◆ **Supplied data**:
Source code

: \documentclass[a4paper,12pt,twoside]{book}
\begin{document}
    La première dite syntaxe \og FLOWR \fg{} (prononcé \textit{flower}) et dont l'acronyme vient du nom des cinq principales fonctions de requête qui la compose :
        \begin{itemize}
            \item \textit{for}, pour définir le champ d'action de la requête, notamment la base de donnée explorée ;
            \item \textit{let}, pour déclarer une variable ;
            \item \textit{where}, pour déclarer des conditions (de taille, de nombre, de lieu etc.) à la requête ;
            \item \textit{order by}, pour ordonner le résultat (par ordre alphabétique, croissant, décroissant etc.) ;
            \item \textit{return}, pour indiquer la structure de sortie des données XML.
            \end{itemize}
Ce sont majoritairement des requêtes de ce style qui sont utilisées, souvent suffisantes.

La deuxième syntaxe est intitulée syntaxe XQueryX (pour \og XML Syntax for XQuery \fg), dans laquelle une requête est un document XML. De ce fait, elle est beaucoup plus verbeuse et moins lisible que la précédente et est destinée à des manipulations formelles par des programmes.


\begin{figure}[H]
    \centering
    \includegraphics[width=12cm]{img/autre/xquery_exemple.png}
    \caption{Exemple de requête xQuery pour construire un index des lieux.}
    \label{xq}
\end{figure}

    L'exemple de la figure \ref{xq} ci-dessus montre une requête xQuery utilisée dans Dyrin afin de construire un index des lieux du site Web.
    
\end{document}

◆ **Exercise**: Extract, please, the lines from the start of the entries above through the one with "La première dite", both included, reproducing each exactly and adding nothing.

◆ **Reply**:
Source code

: \documentclass[a4paper,12pt,twoside]{book}
\begin{document}
    La première dite syntaxe \og FLOWR \fg{} (prononcé \textit{flower}) et dont l'acronyme vient du nom des cinq principales fonctions de requête qui la compose :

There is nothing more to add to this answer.